E’ stata una settimana intensa quella passata per i rossoneri. Tanta carne al fuoco -le analisi della sconfitta contro i cugini nerazzurri, la questione stadio – nell’incontro tra Mihajlovic e Barbara Berlusconi. Partiamo dal derby e dal gioco che il nuovo Milan sta esprimendo: il derby grida vendetta da parte rossonera, perché il pareggio sarebbe stato il risultato più giusto, e ai punti i rossoneri ne sono usciti in vantaggio.
Non un gioco spumeggiante, ma finalmente si ritorna a vedere una logica di gioco, che dal centrocampo smista con criterio sia in avanti che in difesa. Difesa che sta pian piano trovando il suo nuovo leader, Alessio Romagnoli, il vero valore aggiunto di questo inizio di campionato. Ma se la squadra ha girato bene, e meglio dell’Inter, è soprattutto merito di Montolivo, che domenica scorsa finalmente ha fatto tutto per bene. La sua incostanza è stata e sarà un grosso problema per il Milan, che poggia tutte le speranze di regia sulle sue spalle. Sottotono invece i due attaccanti nuovi di zecca, Bacca e Luiz Adriano, meno cattivi sotto porta rispetto al solito.
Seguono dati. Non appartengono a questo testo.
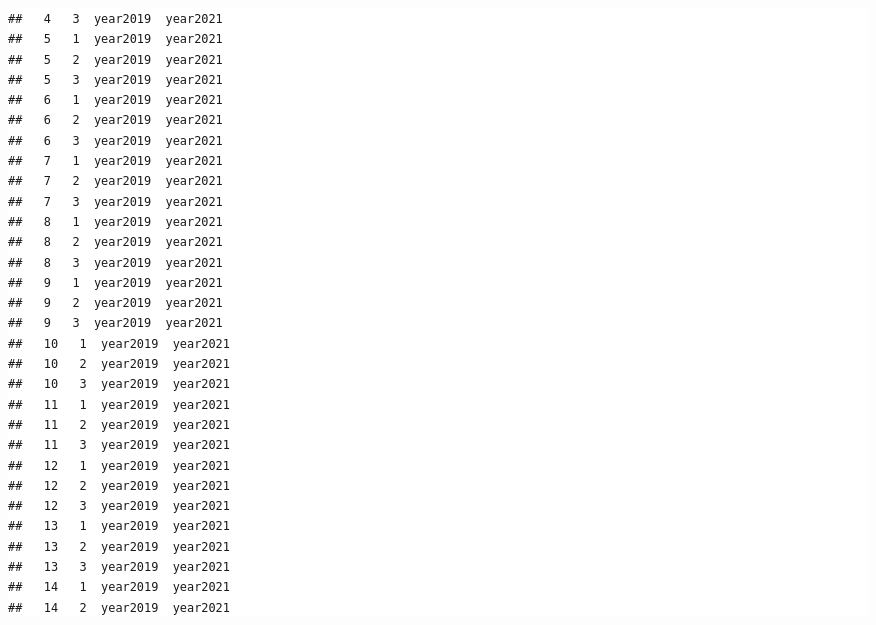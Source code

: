     ##   4   3  year2019  year2021
    ##   5   1  year2019  year2021
    ##   5   2  year2019  year2021
    ##   5   3  year2019  year2021
    ##   6   1  year2019  year2021
    ##   6   2  year2019  year2021
    ##   6   3  year2019  year2021
    ##   7   1  year2019  year2021
    ##   7   2  year2019  year2021
    ##   7   3  year2019  year2021
    ##   8   1  year2019  year2021
    ##   8   2  year2019  year2021
    ##   8   3  year2019  year2021
    ##   9   1  year2019  year2021
    ##   9   2  year2019  year2021
    ##   9   3  year2019  year2021
    ##   10   1  year2019  year2021
    ##   10   2  year2019  year2021
    ##   10   3  year2019  year2021
    ##   11   1  year2019  year2021
    ##   11   2  year2019  year2021
    ##   11   3  year2019  year2021
    ##   12   1  year2019  year2021
    ##   12   2  year2019  year2021
    ##   12   3  year2019  year2021
    ##   13   1  year2019  year2021
    ##   13   2  year2019  year2021
    ##   13   3  year2019  year2021
    ##   14   1  year2019  year2021
    ##   14   2  year2019  year2021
Questione stadio: niente più nuovo impianto targato Milan, niente più stadio al Portello. La società di via Aldo Rossi rimarrà a San Siro e continuerà a condividere lo spazio con l’Inter. In casa nerazzurra non l’hanno presa molto bene, ormai sicuri di poter gestire il Meazza in piena libertà. L’incontro tra Barbara Berlusconi e il tecnico serbo si pensa abbia toccato diversi punti, in particolar modo l’inizio non facile, non tanto sotto l’aspetto del gioco quanto di risultati. Due sconfitte e una vittoria il bottino in 3 uscite.
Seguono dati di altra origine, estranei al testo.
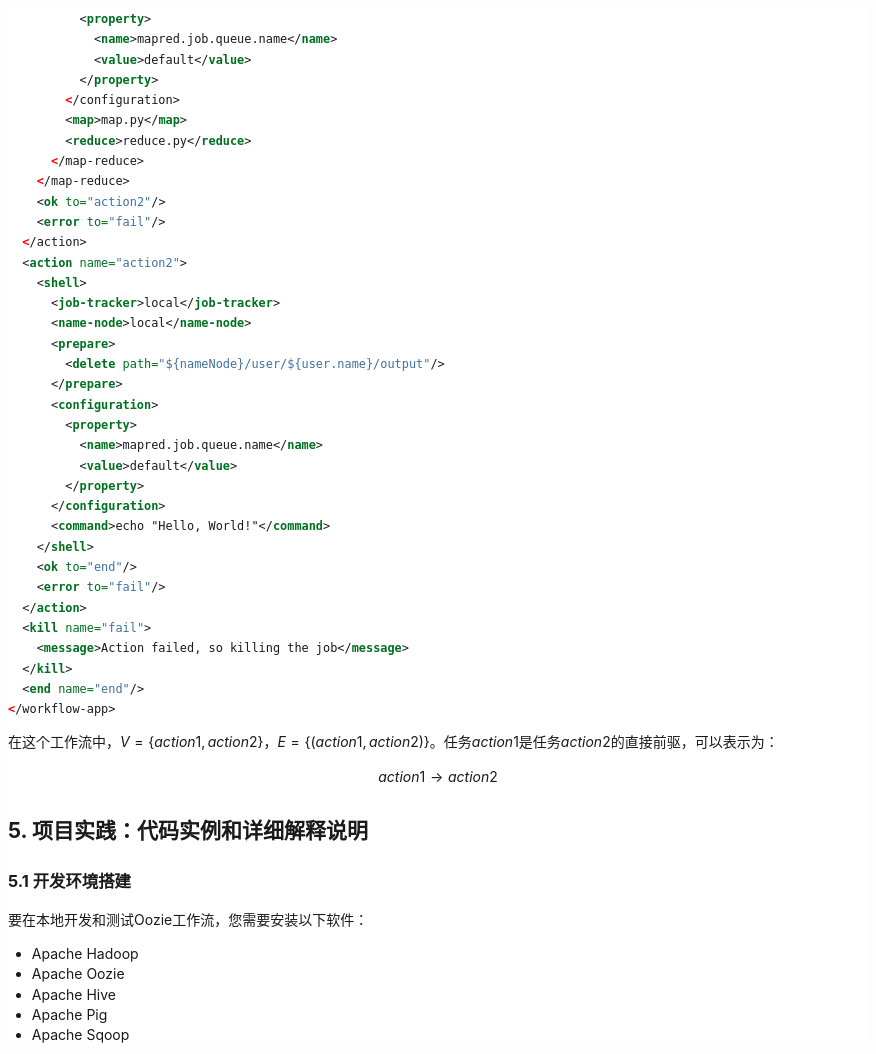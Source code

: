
 ```xml
          <property>
            <name>mapred.job.queue.name</name>
            <value>default</value>
          </property>
        </configuration>
        <map>map.py</map>
        <reduce>reduce.py</reduce>
      </map-reduce>
    </map-reduce>
    <ok to="action2"/>
    <error to="fail"/>
  </action>
  <action name="action2">
    <shell>
      <job-tracker>local</job-tracker>
      <name-node>local</name-node>
      <prepare>
        <delete path="${nameNode}/user/${user.name}/output"/>
      </prepare>
      <configuration>
        <property>
          <name>mapred.job.queue.name</name>
          <value>default</value>
        </property>
      </configuration>
      <command>echo "Hello, World!"</command>
    </shell>
    <ok to="end"/>
    <error to="fail"/>
  </action>
  <kill name="fail">
    <message>Action failed, so killing the job</message>
  </kill>
  <end name="end"/>
</workflow-app>
```

在这个工作流中，$V = \{action1, action2\}$，$E = \{(action1, action2)\}$。任务$action1$是任务$action2$的直接前驱，可以表示为：

$$action1 \rightarrow action2$$

## 5. 项目实践：代码实例和详细解释说明

### 5.1 开发环境搭建

要在本地开发和测试Oozie工作流，您需要安装以下软件：

- Apache Hadoop
- Apache Oozie
- Apache Hive
- Apache Pig
- Apache Sqoop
Ma veniamo alla gara contro il Palermo. Per il Milan non sarà una passeggiata, come dimostrano anche le quote delle scommesse sul calcio online. Giocheranno gli stessi 11 dello scorso turno, con ancora il dubbio de Jong-Montolivo. L’olandese, in panchina contro l’Inter, non può ricoprire in mediana un ruolo che sia diverso dal suo, e ciò da quello di incontrista. Ecco perché, avendo bisogno di geometrie, Mihajlovic propenderà ancora per il centrocampista italiano. Per Iachini l’unico dubbio in difesa, ed è l’utilizzo di Vitiello o Struna, con il primo favorito titolare. Rigoni ci sarà, ha recuperato dal problema fisico. Balotelli, protagonista dell’ultima vittoria a San Siro contro i rosanero, partirà dalla panchina ma sarà certamente in campo a partita in corso. Il suo esordio bis con la maglia rossonera nel derby è stato più che positivo, il più pericoloso tra i suoi, con un palo colpito.
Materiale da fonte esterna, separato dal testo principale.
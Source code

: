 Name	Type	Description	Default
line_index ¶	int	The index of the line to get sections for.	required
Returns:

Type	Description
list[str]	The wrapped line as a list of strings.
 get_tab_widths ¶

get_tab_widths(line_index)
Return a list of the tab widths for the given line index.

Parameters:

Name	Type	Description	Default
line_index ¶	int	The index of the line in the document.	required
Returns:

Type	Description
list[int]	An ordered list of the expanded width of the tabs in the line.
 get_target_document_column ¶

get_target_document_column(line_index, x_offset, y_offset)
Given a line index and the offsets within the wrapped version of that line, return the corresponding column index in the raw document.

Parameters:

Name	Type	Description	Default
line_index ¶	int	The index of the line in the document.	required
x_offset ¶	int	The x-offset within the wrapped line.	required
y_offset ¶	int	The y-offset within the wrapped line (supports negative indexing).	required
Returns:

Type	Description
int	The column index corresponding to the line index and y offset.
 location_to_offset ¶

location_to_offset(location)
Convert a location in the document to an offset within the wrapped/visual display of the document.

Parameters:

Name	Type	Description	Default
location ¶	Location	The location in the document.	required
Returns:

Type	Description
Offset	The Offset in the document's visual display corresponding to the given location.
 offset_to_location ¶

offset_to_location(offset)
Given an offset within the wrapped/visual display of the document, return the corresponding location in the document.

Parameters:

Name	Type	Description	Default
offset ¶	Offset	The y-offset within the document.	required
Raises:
I precedenti a Milano ammontano a 27, con 22 successi per i padroni di casa, 3 per gli ospiti e 2 i pareggi. Le uniche 3 vittorie del Palermo hanno avuto lo stesso risultato, 2-0, sia nella stagione 2006/07, sia nel 2009/10, sia lo scorso anno. I ragazzi allenati da Iachini sono partiti bene, con due vittorie per 1-0 contro Genoa e Udinese fuori casa, per poi pareggiare contro il Carpi al Barbera. La squadra, nonostante abbia perso Dybala, non ha perso il mordente che l’ha caratterizzata la scorsa stagione.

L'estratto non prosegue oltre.